Y, en consecuencia, -y esto ya no sería hegeliano- lo que viene
después de él habrá de ser visto como decadencia y mediocridad,
como un descenso progresivo hacia las profundidades abisales del
momento presente.
Pero esta concepción
del devenir de lo literario que nos presenta Bloom, como hemos dicho,
tiene mucho de sesgado y de parcial. Tiene mucho de etnocentrismo.

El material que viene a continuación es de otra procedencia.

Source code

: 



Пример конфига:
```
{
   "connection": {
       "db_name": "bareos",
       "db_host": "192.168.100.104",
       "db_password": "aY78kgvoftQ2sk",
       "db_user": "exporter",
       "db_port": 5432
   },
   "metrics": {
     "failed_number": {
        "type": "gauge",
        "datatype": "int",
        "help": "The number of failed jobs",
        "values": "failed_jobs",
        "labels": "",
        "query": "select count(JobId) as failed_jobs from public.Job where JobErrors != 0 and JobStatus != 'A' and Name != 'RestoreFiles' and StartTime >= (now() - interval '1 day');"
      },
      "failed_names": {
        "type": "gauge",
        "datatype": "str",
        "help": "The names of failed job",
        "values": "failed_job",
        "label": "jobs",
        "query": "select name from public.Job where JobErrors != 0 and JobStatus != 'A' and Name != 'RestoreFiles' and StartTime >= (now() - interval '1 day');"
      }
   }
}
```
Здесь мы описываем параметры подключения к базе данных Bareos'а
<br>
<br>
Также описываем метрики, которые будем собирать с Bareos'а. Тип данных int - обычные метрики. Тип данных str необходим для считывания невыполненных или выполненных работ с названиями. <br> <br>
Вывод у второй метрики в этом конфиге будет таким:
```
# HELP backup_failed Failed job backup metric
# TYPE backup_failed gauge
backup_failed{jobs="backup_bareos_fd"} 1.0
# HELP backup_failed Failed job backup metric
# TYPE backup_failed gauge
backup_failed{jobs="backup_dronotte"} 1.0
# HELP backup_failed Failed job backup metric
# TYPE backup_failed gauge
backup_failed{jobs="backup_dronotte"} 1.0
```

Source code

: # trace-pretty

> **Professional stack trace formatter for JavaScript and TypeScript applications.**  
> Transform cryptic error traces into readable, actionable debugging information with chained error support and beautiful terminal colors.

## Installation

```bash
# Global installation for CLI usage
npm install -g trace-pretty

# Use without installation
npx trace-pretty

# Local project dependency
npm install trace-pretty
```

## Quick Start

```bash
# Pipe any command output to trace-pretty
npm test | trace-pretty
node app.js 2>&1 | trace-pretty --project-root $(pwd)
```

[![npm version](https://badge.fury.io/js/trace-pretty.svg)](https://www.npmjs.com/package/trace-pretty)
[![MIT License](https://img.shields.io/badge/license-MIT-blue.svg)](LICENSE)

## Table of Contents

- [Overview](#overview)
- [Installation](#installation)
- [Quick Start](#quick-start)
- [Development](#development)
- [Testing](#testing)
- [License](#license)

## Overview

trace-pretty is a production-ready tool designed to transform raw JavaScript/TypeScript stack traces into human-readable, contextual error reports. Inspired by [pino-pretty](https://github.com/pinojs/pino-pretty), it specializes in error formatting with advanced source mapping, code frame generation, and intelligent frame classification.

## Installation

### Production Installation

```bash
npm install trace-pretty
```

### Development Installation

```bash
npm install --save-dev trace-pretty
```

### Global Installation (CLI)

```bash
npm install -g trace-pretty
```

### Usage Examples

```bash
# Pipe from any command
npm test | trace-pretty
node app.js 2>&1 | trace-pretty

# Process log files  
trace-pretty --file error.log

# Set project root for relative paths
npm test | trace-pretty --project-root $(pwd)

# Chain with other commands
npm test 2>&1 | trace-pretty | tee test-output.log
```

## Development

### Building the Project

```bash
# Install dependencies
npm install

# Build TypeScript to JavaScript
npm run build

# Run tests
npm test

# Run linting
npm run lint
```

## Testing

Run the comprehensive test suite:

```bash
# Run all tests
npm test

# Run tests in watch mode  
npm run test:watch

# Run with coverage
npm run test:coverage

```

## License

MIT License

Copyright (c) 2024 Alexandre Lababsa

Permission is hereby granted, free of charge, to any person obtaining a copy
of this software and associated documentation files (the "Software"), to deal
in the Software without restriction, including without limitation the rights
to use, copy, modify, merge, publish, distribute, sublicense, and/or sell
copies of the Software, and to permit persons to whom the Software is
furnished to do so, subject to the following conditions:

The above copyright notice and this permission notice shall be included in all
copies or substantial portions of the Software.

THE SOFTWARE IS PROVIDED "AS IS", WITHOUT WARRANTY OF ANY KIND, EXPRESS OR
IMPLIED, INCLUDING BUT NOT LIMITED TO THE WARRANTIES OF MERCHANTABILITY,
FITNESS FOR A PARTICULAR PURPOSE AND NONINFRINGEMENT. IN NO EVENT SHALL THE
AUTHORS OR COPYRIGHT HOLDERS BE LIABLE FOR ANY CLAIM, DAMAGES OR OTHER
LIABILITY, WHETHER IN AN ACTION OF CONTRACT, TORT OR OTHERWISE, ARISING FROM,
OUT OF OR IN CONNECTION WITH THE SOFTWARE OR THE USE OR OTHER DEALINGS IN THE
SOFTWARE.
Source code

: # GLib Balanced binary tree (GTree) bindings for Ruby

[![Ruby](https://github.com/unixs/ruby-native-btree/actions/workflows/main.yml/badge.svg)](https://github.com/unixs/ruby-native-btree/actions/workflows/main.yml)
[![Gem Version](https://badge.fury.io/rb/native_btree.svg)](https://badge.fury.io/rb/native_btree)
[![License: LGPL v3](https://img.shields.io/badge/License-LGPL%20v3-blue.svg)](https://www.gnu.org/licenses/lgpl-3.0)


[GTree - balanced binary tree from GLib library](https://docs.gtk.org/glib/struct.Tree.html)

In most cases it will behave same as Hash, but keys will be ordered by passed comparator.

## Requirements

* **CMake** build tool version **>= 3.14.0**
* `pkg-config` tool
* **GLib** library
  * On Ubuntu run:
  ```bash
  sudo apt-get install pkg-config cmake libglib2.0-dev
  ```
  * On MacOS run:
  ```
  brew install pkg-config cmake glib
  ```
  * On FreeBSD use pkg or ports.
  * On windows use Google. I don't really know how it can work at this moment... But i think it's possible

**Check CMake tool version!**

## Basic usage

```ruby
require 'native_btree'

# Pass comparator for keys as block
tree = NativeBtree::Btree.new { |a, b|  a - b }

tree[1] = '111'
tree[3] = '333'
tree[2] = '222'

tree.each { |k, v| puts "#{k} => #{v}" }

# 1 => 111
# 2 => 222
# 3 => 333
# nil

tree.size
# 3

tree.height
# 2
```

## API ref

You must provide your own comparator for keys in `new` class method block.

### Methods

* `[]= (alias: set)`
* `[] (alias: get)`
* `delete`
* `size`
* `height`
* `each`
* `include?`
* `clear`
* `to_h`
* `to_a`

Veamos a continuación el parecer de quien, a todas luces, es el
olfato más fino y el oído más agudo que ha dado esta nuestra
cultura occidental. Estamos hablando, cómo no, de Federico
Nietzsche. En Humano, demasiado humano, dice lo siguiente:
Efecto
de la cantidad.- La paradoja más
grande de la historia de la poesía es afirmar que un hombre puede
ser un bárbaro en todo lo que constituía la grandeza de los poetas
antiguos; un bárbaro, es decir, un ser defectuoso y contrahecho de
pies a cabeza, y seguir siendo, a pesar de todo, el poeta más
grande. Es el caso de Shakespeare, que, en parangón con Sófocles,
parece una mina inagotable de oro, de plomo y de cascajos, frente a
un tesoro de oro puro, de oro de una cualidad tan preciosa, que casi
hace olvidar su valor como metal. Pero la cantidad, elevada a su más
alta potencia, obra como cualidad, y de esto es de lo que se
aprovecha Shakespeare.
Sobran los
comentarios. Nietzsche era corto de vista. Tuvo problemas de visión
desde muy temprano que se fueron agravando con la edad. Pero, en
contrapartida, como siempre ocurre en estos casos, desarrolló como
pocos los sentidos del olfato y, sobre todo, el del oído, órganos
mucho más certeros que el de la vista debido a su mayor cercanía
con el objeto que cae bajo su consideración. ¿Qué es el Idealismo
sino la consecuencia del encumbramiento del sentido de la vista sobre
los demás sentidos? ¿Qué es la Idea sino aquello que se ve
en el acto de la contemplación o theoría? Esto explica el
hecho de que una filosofía que se pretende crítica con el Idealismo
sólo sea posible con la condición de haberse rebelado previamente
contra la tiranía del sentido de la visión. ¿Cómo suena y cómo
huele?, este es el criterio de la nueva filosofía vitalista. Música,
Gastronomía, y Medicina también, como modelos para la nueva forma
de filosofar. ¿Y qué concluye el facultativo Nietzsche después de
haber aplicado a conciencia su hipersensible estetoscopio? Que
Shakespeare suena a hueco. Es decir, que tras su fastuosa fachada hay
poco de valor.
Un humilde servidor
sólo ha leído del insigne poeta inglés las obras tituladas Romeo
y Julieta y El rey Lear. Además, reconoce no dominar la
jerga inglesa. Reconoce también haber leído Edipo Rey y
Antígona y que su conocimiento de la nobilísima lengua
helénica es aun más limitado que el que pueda tener del inglés. Y,
sin embargo…, no hay color. No es preciso perder ni un minuto en
pensárselo. Un humilde servidor se queda con Sófocles.
Nuestro canon
personal, subjetivo y parcial como todos, está integrado por los
siguientes autores:
1.- Homero, quien,
como el Dios bíblico, crea un mundo completo y redondo a partir de
la nada.
2.- Juan Ruiz
(Arcipreste de Hita), por su inigualable sentido del humor y por la
indulgencia con que representa las debilidades humanas.
3.- Quevedo, por la
amplitud sin precedentes del espectro de sus intereses y por su
habilidad en la orfebrería conceptista.
4.- Gracián, por ser
el autor de la gran novela sobre la vida humana.
5.- Sterne, por ser el
autor de la primera novela de la historia capaz de morderse la cola y
por haber demostrado que lo literario se justifica a sí mismo.
6.- Flaubert, por ser
el autor de Bouvard y Pécuchet, la gran novela sobre la
estupidez humana.
7.- Dostoievski, por
su condición de pionero en la exploración de los bajos fondos del
espíritu humano.
8.- Nietzsche, por
haber hecho de la poesía un vehículo perfecto para la expresión
filosófica.
9.- Cortázar, por su
sabia decisión de abandonarse al ritmo o swing y por la
perfecta arquitectura de sus cuentos.
10.- García Márquez,
por ser el Dios creador de ese microcosmos llamado Macondo, síntesis
perfecta del universo y de las cosas humanas.